• [RECORD EXTRACTS]:
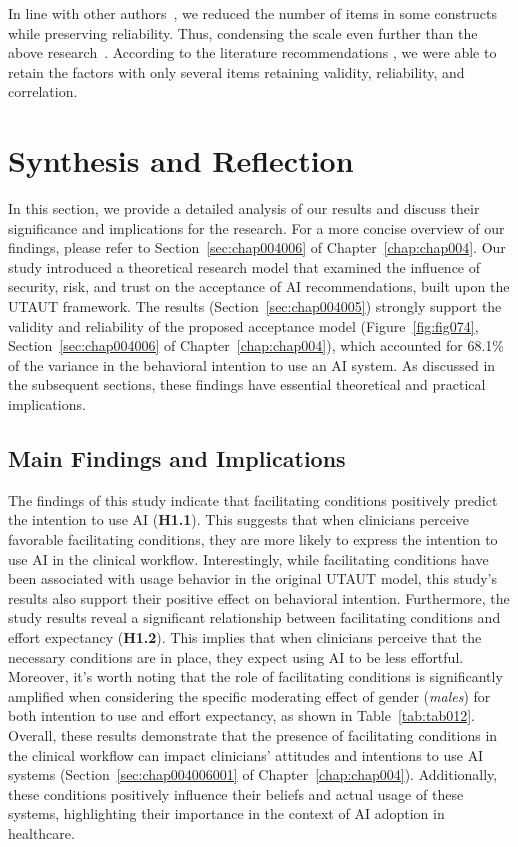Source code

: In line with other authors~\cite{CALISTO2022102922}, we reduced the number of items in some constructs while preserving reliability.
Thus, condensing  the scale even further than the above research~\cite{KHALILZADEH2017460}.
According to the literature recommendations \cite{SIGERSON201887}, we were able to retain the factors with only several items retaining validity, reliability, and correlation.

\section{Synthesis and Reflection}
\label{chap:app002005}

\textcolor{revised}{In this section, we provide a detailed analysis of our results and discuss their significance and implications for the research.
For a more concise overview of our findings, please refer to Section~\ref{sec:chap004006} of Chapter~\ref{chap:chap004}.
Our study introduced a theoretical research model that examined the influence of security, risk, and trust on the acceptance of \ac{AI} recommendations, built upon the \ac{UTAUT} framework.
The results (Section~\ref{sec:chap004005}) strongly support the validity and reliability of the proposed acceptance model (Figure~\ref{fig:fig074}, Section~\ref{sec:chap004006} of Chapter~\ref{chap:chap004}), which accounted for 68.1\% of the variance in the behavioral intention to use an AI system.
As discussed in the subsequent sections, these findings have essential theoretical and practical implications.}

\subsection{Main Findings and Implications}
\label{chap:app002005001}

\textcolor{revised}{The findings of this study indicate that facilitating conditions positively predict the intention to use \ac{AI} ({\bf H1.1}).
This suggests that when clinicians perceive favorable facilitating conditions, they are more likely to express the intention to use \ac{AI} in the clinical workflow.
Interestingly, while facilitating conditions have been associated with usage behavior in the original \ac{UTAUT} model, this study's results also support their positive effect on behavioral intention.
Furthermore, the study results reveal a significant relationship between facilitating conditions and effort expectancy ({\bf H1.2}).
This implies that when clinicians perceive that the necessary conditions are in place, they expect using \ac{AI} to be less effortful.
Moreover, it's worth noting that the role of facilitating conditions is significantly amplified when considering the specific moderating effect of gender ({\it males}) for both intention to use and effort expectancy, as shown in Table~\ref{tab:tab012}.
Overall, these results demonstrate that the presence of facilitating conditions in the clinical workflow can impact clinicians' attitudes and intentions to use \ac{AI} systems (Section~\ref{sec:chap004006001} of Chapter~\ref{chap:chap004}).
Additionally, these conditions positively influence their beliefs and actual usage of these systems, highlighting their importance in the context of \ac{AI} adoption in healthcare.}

...

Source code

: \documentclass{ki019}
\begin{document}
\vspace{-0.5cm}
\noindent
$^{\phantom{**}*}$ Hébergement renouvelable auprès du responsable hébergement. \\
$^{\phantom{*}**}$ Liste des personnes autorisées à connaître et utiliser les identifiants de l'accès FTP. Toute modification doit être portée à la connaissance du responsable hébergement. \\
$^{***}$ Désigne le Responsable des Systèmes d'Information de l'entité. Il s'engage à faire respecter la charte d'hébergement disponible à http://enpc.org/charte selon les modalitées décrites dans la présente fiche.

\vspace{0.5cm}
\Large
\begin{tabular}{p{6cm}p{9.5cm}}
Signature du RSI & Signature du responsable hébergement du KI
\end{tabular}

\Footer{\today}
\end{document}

---

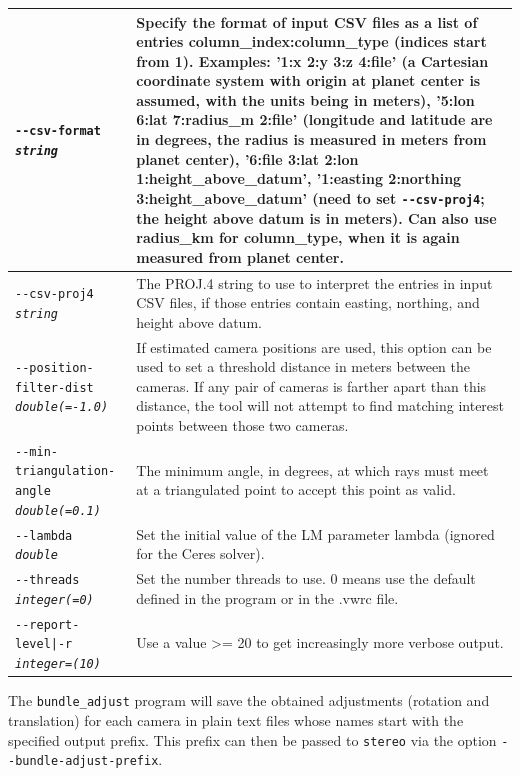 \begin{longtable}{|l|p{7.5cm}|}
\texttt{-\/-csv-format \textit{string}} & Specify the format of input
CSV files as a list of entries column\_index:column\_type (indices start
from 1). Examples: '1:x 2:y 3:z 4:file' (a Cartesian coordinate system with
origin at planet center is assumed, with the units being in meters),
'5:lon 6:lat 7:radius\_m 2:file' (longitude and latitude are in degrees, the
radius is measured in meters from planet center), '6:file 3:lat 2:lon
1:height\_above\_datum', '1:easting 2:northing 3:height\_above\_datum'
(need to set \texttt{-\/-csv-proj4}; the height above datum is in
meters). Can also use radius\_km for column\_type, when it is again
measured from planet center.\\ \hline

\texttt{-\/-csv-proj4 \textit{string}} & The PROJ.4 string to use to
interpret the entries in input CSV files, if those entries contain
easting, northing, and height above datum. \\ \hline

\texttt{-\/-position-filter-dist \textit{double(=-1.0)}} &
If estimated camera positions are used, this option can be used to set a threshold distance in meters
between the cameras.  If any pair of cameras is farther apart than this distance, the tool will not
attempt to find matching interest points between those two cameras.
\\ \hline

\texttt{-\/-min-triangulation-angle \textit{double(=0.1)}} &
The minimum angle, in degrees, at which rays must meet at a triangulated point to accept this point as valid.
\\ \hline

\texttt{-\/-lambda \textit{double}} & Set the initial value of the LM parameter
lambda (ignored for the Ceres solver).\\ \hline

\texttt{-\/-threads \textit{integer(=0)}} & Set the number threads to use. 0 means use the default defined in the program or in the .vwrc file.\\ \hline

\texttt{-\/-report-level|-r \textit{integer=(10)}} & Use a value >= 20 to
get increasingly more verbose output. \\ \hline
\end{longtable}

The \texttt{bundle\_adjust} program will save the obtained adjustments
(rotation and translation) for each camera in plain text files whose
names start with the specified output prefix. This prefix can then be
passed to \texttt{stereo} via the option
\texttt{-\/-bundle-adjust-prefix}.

• [DESCRIPTION OF THE TASK]:
Beginning with the line above that contains "easting, northing, and", copy each line exactly up to and including the line that contains "between the cameras.", and go no further.

• [ANSWER SECTION]:
easting, northing, and height above datum. \\ \hline

\texttt{-\/-position-filter-dist \textit{double(=-1.0)}} &
If estimated camera positions are used, this option can be used to set a threshold distance in meters
between the cameras.  If any pair of cameras is farther apart than this distance, the tool will not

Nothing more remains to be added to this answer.